Investigators are now preparing artists sketches of the bombers based on the witnesses descriptions. Police and local authorities have offered P100,000 reward for the arrest of the perpetrators.
Philippine National Police chief Director General Arturo Lomibao said initial findings showed that "it could probably be extortion."
Lomibao, who was here for a series of meetings with police officials in Southern Mindanao, personally assessed the investigation of Task Force Weena.
He said the New Peoples Army (NPA), which marked its 37th anniversary Wednesday, did not have a hand in the bombing of the Weena bus.
"It had nothing to do with the (37th) NPA anniversary," he said.
The Weena bus company, which plies the routes from Davao City to parts of Central Mindanao, has suffered similar attacks in the past years, largely blamed on extortion syndicates.

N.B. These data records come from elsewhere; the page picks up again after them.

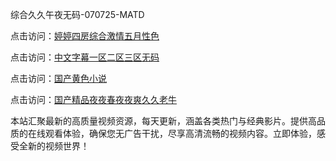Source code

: 综合久久午夜无码-070725-MATD

点击访问：<a href="https://cfad.pages.dev/">婷婷四房综合激情五月性色</a>

点击访问：<a href="https://gfd-5xg.pages.dev/">中文字幕一区二区三区无码</a>

点击访问：<a href="https://fdhf-454.pages.dev/">国产黄色小说</a>

点击访问：<a href="https://bered.pages.dev/">国产精品夜夜春夜夜爽久久老牛</a>

本站汇聚最新的高质量视频资源，每天更新，涵盖各类热门与经典影片。提供高品质的在线观看体验，确保您无广告干扰，尽享高清流畅的视频内容。立即体验，感受全新的视频世界！

<span style="display:none;">[Canonical link](https://github.com/Ma20250707/Ma10 ）</span>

More than a dozen Weena buses have reportedly been bombed since 2003.
"The owner of the bus company told me that he received a call that one of our buses would be bombed, without elaborating," Junaid Adam, manager of Weenas Cotabato City office, told The STAR.
Adam said 17 people (not 22 as earlier reported) 10 of the 21 passengers and seven bystanders were wounded in Wednesdays blast that tore off the roof of bus number 26 and damaged two other buses parked nearby.
Davao City Mayor Rodrigo Duterte, who chairs the Regional Peace and Order Council, said he would go by the results of the police investigation into the explosion.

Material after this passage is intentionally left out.